Avec son confrère, Me Paul Mathonnet, conseil des activistes de Strasbourg et Valence, ils ont
plaidé pour que la Cour reconnaisse à nouveau que leur action relève de la «liberté d’expression»
tout en faisant «avancer la décision du 22 septembre». Ronald Maman insiste : «Il faut approfondir
votre jurisprudence, préciser une grille de lecture à destination des juges pour qu’ils puissent
statuer sur la base de critères précis», dans les affaires liées au militantisme. «Notre société est
suffisamment pluraliste, solide, pour maîtriser, gérer ce type d’actions politiques», a abondé Paul
Mathonnet avant d’ajouter : «Non il n’y a pas de boîte de Pandore.

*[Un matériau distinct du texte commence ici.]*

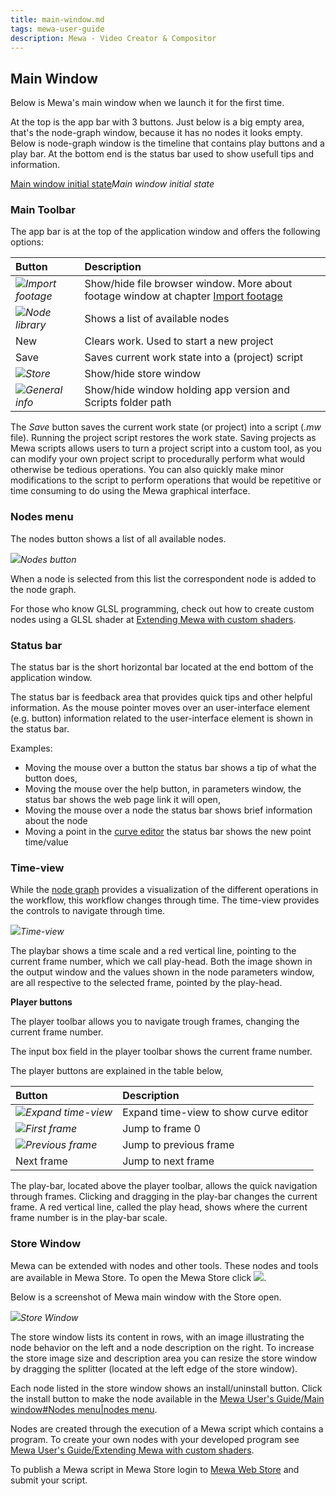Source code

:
 ```yaml
---
title: main-window.md
tags: mewa-user-guide
description: Mewa - Video Creator & Compositor
---
```


## Main Window

Below is Mewa's main window when we launch it for the first time.

At the top is the app bar with 3 buttons. Just below is a big empty area, that's the node-graph window, because it has no nodes it looks empty. 
Below is node-graph window is the timeline that contains play buttons and a play bar. At the bottom end is the status bar used to show usefull tips and information.

[Main window initial state](https://upload.wikimedia.org/wikipedia/commons/8/88/MainWindowEmpty.png)*Main window initial state*


### Main Toolbar

The app bar is at the top of the application window and offers the following options:


| Button | Description |
|:------ |:----------- |
| ![](https://upload.wikimedia.org/wikipedia/commons/7/77/OpenButton.png)*Import footage* | Show/hide file browser window. More about footage window at chapter [Import footage]() |
| ![](https://upload.wikimedia.org/wikipedia/commons/d/d7/NodeLibraryButton.png)*Node library* | Shows a list of available nodes |
|  New | Clears work. Used to start a new project |
|  Save | Saves current work state into a (project) script |
| ![](https://upload.wikimedia.org/wikipedia/commons/4/42/StoreIcon.png)*Store* | Show/hide store window |
| ![](https://upload.wikimedia.org/wikipedia/commons/c/c1/AboutIcon.png)*General info* | Show/hide window holding app version and Scripts folder path |

The *Save* button saves the current work state (or project) into a script (*.mw* file).
Running the project script restores the work state.
Saving projects as Mewa scripts allows users to turn a project script into a custom tool, as you can modify your own
project script to procedurally perform what would
otherwise be tedious operations.
You can also quickly make minor modifications to the script to perform operations that
would be repetitive or time consuming to do using the Mewa graphical interface.


### Nodes menu
The nodes button shows a list of all available nodes.

![](https://upload.wikimedia.org/wikipedia/commons/0/0b/NodeListMenu.png)*Nodes button*


When a node is selected from this list the correspondent node is added to the node graph.

For those who know GLSL programming, check out how to create custom nodes using a GLSL shader at [Extending Mewa with custom shaders]().

### Status bar

The status bar is the short horizontal bar located at the end bottom of the application window.

The status bar is feedback area that provides quick tips and other helpful information.
As the mouse pointer moves over an user-interface element (e.g. button) information related to the user-interface element is shown in the status bar.

Examples:
* Moving the mouse over a button the status bar shows a tip of what the button does,
* Moving the mouse over the help button, in parameters window, the status bar shows the web page link it will open,
* Moving the mouse over a node the status bar shows brief information about the node
* Moving a point in the [curve editor]() the status bar shows the new point time/value

### Time-view

While the [node graph](https://hackmd.io/@k--5gSDXTFSeySUer_0emQ/SkGOcUEbY) provides a visualization of the different operations in the workflow, this workflow changes through time.
The time-view provides the controls to navigate through time.

![](https://upload.wikimedia.org/wikipedia/commons/3/3d/MewaTimeline.png)*Time-view*

The playbar shows a time scale and a red vertical line, pointing to the current frame number, which we call play-head.
Both the image shown in the output window and the values shown in the node parameters window, are all respective to the selected frame, pointed by the play-head.


**Player buttons**

The player toolbar allows you to navigate trough frames, changing the current frame number.

The input box field in the player toolbar shows the current frame number.

The player buttons are explained in the table below,

| Button | Description |
|:------ |:----------- |
| ![](https://upload.wikimedia.org/wikipedia/commons/d/d2/ShowCurveEditorButton.png)*Expand time-view* | Expand time-view to show curve editor |
| ![](https://upload.wikimedia.org/wikipedia/commons/5/50/JumpStartIcon.png)*First frame* | Jump to frame 0 |
| ![](https://upload.wikimedia.org/wikipedia/commons/5/57/PreviousFrameIcon.png)*Previous frame* | Jump to previous frame |
|  Next frame | Jump to next frame |


The play-bar, located above the player toolbar, allows the quick navigation through frames. 
Clicking and dragging in the play-bar changes the current frame. A red vertical line, called the play head, shows where the current frame number is in the play-bar scale.

### Store Window

Mewa can be extended with nodes and other tools. These nodes and tools are available in Mewa Store.
To open the Mewa Store click ![](https://upload.wikimedia.org/wikipedia/commons/4/42/StoreIcon.png). 

Below is a screenshot of Mewa main window with the Store open. 

![](https://upload.wikimedia.org/wikipedia/commons/8/8d/StoreInMainWindow.png)*Store Window*

The store window lists its content in rows, with an image illustrating the node behavior on the left and a node description on the right.
To increase the store image size and description area you can resize the store window by dragging the splitter (located at the left edge of the store window).

Each node listed in the store window shows an install/uninstall button.
Click the install button to make the node available in the [Mewa User's Guide/Main window#Nodes menu|nodes menu]().

Nodes are created through the execution of a Mewa script which contains a program.
To create your own nodes with your developed program see [Mewa User's Guide/Extending Mewa with custom shaders]().

To publish a Mewa script in Mewa Store login to [Mewa Web Store](http://mewatools.com/tools/) and submit your script.


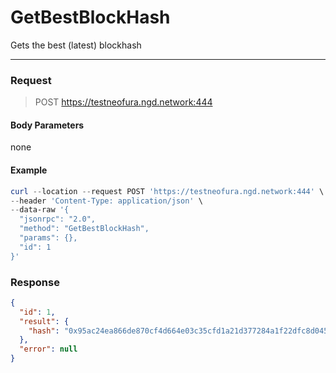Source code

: # GetBestBlockHash
Gets the best (latest) blockhash
<hr>

### Request

> POST https://testneofura.ngd.network:444

#### Body Parameters

none


#### Example
```powershell
curl --location --request POST 'https://testneofura.ngd.network:444' \
--header 'Content-Type: application/json' \
--data-raw '{
  "jsonrpc": "2.0",
  "method": "GetBestBlockHash",
  "params": {},
  "id": 1
}'
```
### Response
```json
{
  "id": 1,
  "result": {
    "hash": "0x95ac24ea866de870cf4d664e03c35cfd1a21d377284a1f22dfc8d04501b93a5b"
  },
  "error": null
}
```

Non, ça ne va pas être
l’anarchie.»

«Criminalisation de l’action militante»


Les deux avocats généraux ont de leur côté réclamé le rejet des pourvois, en estimant notamment
que les cours d’appel avaient vérifié qu’il n’y avait pas d’atteinte au droit fondamental que constitue
la liberté d’expression. «Le fait de décrocher portrait du chef de l’Etat n’est pas démonstratif de
son inertie sur les questions climatiques. Il doit y avoir un lien entre le délit et ce qu’on dénonce», a
argué le second, chargé du dossier parisien. Selon lui il ne s’agit que «d’un moyen d’attirer
l’attention». «Le message ne fait pas sens. On pourrait très bien s’imaginer que c’est un acte qui
traduit l’admiration du président de la République». La Cour de cassation rendra sa décision le 18
mai.

«On espère qu’ensuite, tous les tribunaux qui jugeront des faits similaires seront obligés de se
demander si oui ou non quelque chose d’aussi grave que le réchauffement climatique peut légitimer
un délit. Car non, il ne s’agit pas d’un simple “vol en réunion”», martèlent comme d’une seule voix
Rémi Donaint et Cécile Marchand du réseau ANV-COP21. En toile de fond, se joue un autre
combat, bien plus large, qu’ils décrivent ensemble à Libé. Celui de la «criminalisation de l’action
militante», de «l’intimidation» de ceux qui cheminent sur le terrain de la désobéissance civile. «Un
mouvement qui prend de l’ampleur et nous inquiète», et contre lequel aussi «il faut agir».